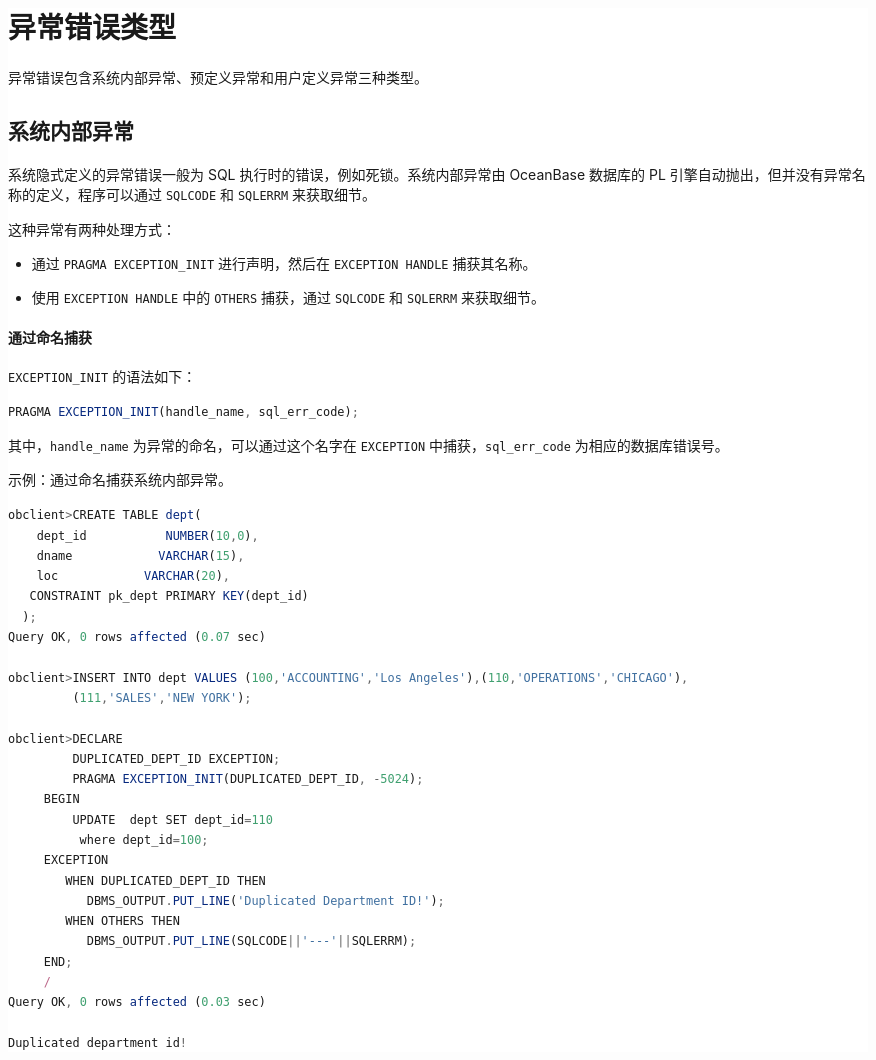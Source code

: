 异常错误类型 
===========================

异常错误包含系统内部异常、预定义异常和用户定义异常三种类型。

系统内部异常 
---------------------------

系统隐式定义的异常错误一般为 SQL 执行时的错误，例如死锁。系统内部异常由 OceanBase 数据库的 PL 引擎自动抛出，但并没有异常名称的定义，程序可以通过 `SQLCODE` 和 `SQLERRM` 来获取细节。 

这种异常有两种处理方式：

* 通过 `PRAGMA EXCEPTION_INIT` 进行声明，然后在 `EXCEPTION HANDLE` 捕获其名称。

  

* 使用 `EXCEPTION HANDLE` 中的 `OTHERS` 捕获，通过 `SQLCODE` 和 `SQLERRM` 来获取细节。

  




#### **通过命名捕获** 

`EXCEPTION_INIT` 的语法如下：

```javascript
PRAGMA EXCEPTION_INIT(handle_name, sql_err_code);
```



其中，`handle_name` 为异常的命名，可以通过这个名字在 `EXCEPTION` 中捕获，`sql_err_code` 为相应的数据库错误号。

示例：通过命名捕获系统内部异常。

```javascript
obclient>CREATE TABLE dept(  
    dept_id           NUMBER(10,0),  
    dname            VARCHAR(15),  
    loc            VARCHAR(20),   
   CONSTRAINT pk_dept PRIMARY KEY(dept_id)
  );
Query OK, 0 rows affected (0.07 sec)

obclient>INSERT INTO dept VALUES (100,'ACCOUNTING','Los Angeles'),(110,'OPERATIONS','CHICAGO'),
         (111,'SALES','NEW YORK');

obclient>DECLARE
         DUPLICATED_DEPT_ID EXCEPTION;
         PRAGMA EXCEPTION_INIT(DUPLICATED_DEPT_ID, -5024);
     BEGIN
         UPDATE  dept SET dept_id=110
          where dept_id=100;
     EXCEPTION
        WHEN DUPLICATED_DEPT_ID THEN
           DBMS_OUTPUT.PUT_LINE('Duplicated Department ID!');
        WHEN OTHERS THEN
           DBMS_OUTPUT.PUT_LINE(SQLCODE||'---'||SQLERRM);
     END;
     /
Query OK, 0 rows affected (0.03 sec)

Duplicated department id!
```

YOUR INSTRUCTIONS =>
Repeat every entry above exactly; images stay out of the copy.

OUTPUT =>
Source code

: 异常错误类型 
===========================

异常错误包含系统内部异常、预定义异常和用户定义异常三种类型。

系统内部异常 
---------------------------

系统隐式定义的异常错误一般为 SQL 执行时的错误，例如死锁。系统内部异常由 OceanBase 数据库的 PL 引擎自动抛出，但并没有异常名称的定义，程序可以通过 `SQLCODE` 和 `SQLERRM` 来获取细节。 

这种异常有两种处理方式：

* 通过 `PRAGMA EXCEPTION_INIT` 进行声明，然后在 `EXCEPTION HANDLE` 捕获其名称。

  

* 使用 `EXCEPTION HANDLE` 中的 `OTHERS` 捕获，通过 `SQLCODE` 和 `SQLERRM` 来获取细节。

  




#### **通过命名捕获** 

`EXCEPTION_INIT` 的语法如下：

```javascript
PRAGMA EXCEPTION_INIT(handle_name, sql_err_code);
```



其中，`handle_name` 为异常的命名，可以通过这个名字在 `EXCEPTION` 中捕获，`sql_err_code` 为相应的数据库错误号。

示例：通过命名捕获系统内部异常。

```javascript
obclient>CREATE TABLE dept(  
    dept_id           NUMBER(10,0),  
    dname            VARCHAR(15),  
    loc            VARCHAR(20),   
   CONSTRAINT pk_dept PRIMARY KEY(dept_id)
  );
Query OK, 0 rows affected (0.07 sec)

obclient>INSERT INTO dept VALUES (100,'ACCOUNTING','Los Angeles'),(110,'OPERATIONS','CHICAGO'),
         (111,'SALES','NEW YORK');

obclient>DECLARE
         DUPLICATED_DEPT_ID EXCEPTION;
         PRAGMA EXCEPTION_INIT(DUPLICATED_DEPT_ID, -5024);
     BEGIN
         UPDATE  dept SET dept_id=110
          where dept_id=100;
     EXCEPTION
        WHEN DUPLICATED_DEPT_ID THEN
           DBMS_OUTPUT.PUT_LINE('Duplicated Department ID!');
        WHEN OTHERS THEN
           DBMS_OUTPUT.PUT_LINE(SQLCODE||'---'||SQLERRM);
     END;
     /
Query OK, 0 rows affected (0.03 sec)

Duplicated department id!
```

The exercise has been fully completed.